[TASK DATA — start]

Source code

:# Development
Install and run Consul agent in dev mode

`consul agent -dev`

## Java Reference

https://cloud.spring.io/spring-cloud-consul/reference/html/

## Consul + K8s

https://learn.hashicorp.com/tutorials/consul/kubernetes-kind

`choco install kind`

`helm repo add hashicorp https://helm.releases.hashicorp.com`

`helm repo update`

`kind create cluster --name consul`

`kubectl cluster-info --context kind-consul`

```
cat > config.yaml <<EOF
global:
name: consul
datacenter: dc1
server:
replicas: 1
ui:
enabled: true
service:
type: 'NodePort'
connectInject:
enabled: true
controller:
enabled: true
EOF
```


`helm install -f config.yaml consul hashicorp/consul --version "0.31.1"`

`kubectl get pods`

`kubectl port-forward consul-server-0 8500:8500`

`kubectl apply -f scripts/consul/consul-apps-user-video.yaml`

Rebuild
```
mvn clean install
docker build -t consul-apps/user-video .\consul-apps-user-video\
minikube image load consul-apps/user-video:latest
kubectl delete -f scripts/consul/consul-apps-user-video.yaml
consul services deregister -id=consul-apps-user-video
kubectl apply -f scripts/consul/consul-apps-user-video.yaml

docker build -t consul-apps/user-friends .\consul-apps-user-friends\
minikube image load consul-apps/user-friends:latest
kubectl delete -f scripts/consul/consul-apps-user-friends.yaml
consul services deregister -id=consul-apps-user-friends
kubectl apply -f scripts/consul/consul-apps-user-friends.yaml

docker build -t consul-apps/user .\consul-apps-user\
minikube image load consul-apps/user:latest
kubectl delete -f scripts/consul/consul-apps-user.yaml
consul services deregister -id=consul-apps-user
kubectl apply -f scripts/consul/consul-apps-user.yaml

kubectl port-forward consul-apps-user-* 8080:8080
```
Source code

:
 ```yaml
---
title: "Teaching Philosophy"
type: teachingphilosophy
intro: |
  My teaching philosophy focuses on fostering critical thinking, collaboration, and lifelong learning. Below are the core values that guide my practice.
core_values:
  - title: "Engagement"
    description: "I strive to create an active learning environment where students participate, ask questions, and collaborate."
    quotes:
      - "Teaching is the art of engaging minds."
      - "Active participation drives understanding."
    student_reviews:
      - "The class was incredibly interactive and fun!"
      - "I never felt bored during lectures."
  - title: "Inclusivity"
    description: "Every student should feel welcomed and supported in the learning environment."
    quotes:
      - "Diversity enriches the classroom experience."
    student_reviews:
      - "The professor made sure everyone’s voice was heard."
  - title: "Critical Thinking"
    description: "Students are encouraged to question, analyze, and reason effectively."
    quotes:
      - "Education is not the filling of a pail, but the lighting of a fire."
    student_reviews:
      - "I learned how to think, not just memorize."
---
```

[TASK DATA — finish]

### TASK OBJECTIVE:
Check each line of the data above, and please copy the ones in which the string "server" occurs.

### EXERCISE ANSWER:
server:
`kubectl port-forward consul-server-0 8500:8500`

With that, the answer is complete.